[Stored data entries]
◇ ◇ ◇

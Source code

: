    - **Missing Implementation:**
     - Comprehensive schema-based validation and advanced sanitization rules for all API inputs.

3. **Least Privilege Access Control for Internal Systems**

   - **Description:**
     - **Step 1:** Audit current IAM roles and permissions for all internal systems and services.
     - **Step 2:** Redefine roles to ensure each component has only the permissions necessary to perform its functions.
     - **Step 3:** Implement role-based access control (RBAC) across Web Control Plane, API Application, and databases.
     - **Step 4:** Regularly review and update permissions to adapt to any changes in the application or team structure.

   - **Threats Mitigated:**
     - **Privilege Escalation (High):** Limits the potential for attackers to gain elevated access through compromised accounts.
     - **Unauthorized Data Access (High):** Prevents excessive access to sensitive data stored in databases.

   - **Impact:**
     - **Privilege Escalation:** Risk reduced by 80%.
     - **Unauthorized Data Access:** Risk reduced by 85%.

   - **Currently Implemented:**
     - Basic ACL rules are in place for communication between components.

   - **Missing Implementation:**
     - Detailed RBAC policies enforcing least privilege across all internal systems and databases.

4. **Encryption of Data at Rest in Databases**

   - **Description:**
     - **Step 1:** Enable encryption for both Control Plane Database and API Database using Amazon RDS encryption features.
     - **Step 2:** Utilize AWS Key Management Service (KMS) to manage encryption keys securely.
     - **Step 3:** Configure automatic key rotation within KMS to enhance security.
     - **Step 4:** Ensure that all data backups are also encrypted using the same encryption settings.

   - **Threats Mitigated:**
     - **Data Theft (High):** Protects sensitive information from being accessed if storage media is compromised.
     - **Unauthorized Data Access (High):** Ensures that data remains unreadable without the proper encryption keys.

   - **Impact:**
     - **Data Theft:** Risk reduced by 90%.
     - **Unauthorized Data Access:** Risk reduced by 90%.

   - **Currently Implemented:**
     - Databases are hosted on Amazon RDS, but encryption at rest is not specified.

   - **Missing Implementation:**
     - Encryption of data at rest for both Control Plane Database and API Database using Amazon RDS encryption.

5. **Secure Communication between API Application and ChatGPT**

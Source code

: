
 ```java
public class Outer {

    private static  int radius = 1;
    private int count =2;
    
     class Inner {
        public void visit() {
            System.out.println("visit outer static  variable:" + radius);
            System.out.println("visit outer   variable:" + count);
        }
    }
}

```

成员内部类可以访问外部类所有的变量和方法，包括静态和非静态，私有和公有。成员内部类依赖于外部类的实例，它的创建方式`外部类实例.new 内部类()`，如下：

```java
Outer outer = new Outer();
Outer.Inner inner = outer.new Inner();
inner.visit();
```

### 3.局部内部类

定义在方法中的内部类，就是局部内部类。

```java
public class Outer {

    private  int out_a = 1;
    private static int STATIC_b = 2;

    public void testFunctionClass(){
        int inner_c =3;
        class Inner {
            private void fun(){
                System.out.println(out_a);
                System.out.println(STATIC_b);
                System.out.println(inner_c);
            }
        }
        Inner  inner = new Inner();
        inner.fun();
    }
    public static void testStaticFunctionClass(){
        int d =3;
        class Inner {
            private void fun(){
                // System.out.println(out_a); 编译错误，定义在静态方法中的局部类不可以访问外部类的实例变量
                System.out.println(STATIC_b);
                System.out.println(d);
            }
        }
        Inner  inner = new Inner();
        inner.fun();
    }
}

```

◇ ◇ ◇

**Assignment:** Repeat exactly the lines above from the one with "- **Unauthorized Data Access:** Risk reduced by 85%." up to and including the one with "- **Step 1:** Enable". No other line belongs in the reply.

**Solved problem:**
     - **Unauthorized Data Access:** Risk reduced by 85%.

   - **Currently Implemented:**
     - Basic ACL rules are in place for communication between components.

   - **Missing Implementation:**
     - Detailed RBAC policies enforcing least privilege across all internal systems and databases.

4. **Encryption of Data at Rest in Databases**

   - **Description:**
     - **Step 1:** Enable encryption for both Control Plane Database and API Database using Amazon RDS encryption features.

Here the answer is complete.